Между тем, Чичерин продолжал вынашивать свой внешнеполитический курс по отношению к Закавказью. 18 ноября в Политбюро сделал доклад, настаивая на начале мирных переговоров хотя бы с одним Азербайджаном. Но все участники заседания – Ленин, Троцкий, Каменев, Крестинский и Сталин – отвергли даже мысль о том. Потребовали от наркома ознакомить их с проектом очередной ноты на имя Хойского, утвердив для неё директиву, предложенную Лениным:

«Поручить НКИДел вести политику величайшей сдержанности и недоверия по отношению к азербайджанскому правительству ввиду того, что оно отказало нам в предложении совместных военных действий против Деникина и оказывает услуги военным силам Англии, действующей против нас на Каспийском море. С полной определенностью подчёркивая наше неуклонное признание права трудящихся масс каждой нации на самоопределение, НКИДел должен решительно протестовать против такого поведения правительства Азербайджана».17

Несмотря на столь открыто выраженное неприятие его курса, Чичерин всё же попытался найти поддержку хотя бы у одного Троцкого. Предложил ему облегчить действия Красной Армии в ходе начавшейся 17 января операции по освобождению Северного Кавказа, использовав старый антагонизм между казачьими областями и Деникиным. «Не думаете ли, – писал он Председателю Реввоенсовета республики 21 января, – что нужно бы вернуться к этим планам – вести переговоры на основе /признания – Ю.Ж./ самоопределения с Кубанью, Тереком и Азербайджаном?»

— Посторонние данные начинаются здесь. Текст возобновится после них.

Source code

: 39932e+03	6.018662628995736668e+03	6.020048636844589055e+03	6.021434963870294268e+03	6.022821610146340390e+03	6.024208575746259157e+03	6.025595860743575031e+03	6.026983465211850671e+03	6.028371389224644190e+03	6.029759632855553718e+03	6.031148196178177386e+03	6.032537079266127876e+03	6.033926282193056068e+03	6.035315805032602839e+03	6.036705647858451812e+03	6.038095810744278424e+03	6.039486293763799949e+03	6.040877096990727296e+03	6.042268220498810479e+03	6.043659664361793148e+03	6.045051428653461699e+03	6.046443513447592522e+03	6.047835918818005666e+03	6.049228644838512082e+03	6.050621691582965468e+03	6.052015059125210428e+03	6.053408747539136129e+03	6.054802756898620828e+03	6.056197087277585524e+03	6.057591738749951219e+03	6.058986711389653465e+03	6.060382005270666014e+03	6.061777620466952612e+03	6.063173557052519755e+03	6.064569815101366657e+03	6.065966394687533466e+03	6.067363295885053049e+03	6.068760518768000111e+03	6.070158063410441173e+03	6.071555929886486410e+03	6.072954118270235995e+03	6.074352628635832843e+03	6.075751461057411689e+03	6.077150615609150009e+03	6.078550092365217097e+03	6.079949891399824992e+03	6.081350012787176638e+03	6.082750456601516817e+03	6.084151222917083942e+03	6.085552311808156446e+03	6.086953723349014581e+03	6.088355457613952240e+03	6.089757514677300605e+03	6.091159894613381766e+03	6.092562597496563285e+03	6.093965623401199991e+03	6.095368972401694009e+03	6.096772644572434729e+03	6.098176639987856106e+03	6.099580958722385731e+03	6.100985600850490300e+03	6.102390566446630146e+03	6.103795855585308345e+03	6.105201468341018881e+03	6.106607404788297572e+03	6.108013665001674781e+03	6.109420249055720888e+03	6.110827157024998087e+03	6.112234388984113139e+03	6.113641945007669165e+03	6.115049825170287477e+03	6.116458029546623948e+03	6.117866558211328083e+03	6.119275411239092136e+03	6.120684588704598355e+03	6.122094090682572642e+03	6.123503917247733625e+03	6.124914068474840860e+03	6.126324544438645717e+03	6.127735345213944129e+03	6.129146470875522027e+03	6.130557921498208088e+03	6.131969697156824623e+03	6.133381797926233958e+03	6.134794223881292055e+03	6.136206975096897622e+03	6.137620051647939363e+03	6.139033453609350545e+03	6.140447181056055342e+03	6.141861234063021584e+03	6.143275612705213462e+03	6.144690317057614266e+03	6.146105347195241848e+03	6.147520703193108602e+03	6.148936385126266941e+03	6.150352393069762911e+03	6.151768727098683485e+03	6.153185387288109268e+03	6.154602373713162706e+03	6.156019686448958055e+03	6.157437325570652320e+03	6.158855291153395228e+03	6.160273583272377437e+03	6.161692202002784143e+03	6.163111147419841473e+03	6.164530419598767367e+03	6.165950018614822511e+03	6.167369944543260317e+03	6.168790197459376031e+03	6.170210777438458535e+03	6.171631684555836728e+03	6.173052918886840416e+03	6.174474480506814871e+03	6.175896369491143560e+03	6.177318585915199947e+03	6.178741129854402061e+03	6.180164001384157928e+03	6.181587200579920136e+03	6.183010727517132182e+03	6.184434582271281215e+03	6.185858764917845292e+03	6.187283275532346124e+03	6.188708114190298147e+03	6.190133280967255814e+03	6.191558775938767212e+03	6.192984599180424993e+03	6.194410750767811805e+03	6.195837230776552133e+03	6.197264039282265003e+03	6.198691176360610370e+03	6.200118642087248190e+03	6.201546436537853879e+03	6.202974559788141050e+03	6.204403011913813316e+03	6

Так и не добившись согласия Троцкого, Чичерин вынужден был 28 января направить Хойскому вторую ноту. По сути повторившую содержание первой, как и требовало Политбюро. Вновь попытаться вызвать понимание: «Неужели же министр Хан Хойский полагает, что происходящая между Деникиным и Советской властью борьба не затрагивает судьбы Азербайджана? Разве ему неизвестно, что программой Деникина и всех связанных с ним элементов является восстановление единой неделимой России в её прежних пределах и, между прочим, полное уничтожение самостоятельности Азербайджана?»19

Ответ Хойского, последовавший уже 5 февраля, оказался точно таким же повтором, как и сама нота Чичерина. Он вновь писал, что его «правительство, считая себя нейтральным в происходящей борьбе в России, выдворило из Баку генерала Пржевальского /представителя Добровольческой армии при штабе британских войск в столице Азербайджана – Ю.Ж./ со всем его штабом, и не только не допускало в местностях Азербайджана мобилизации русских офицеров для включения их в армию Деникина, но даже запретило генералу Пржевальскому поместить в газетах объявления о призыве русских офицеров… Точно так же несостоятельны и другие указания народного комиссара Чичерина касательно взаимоотношений азербайджанского правительства с командованием Добровольческой армии, идеология и истинные намерения которого азербайджанскому правительству хорошо известны».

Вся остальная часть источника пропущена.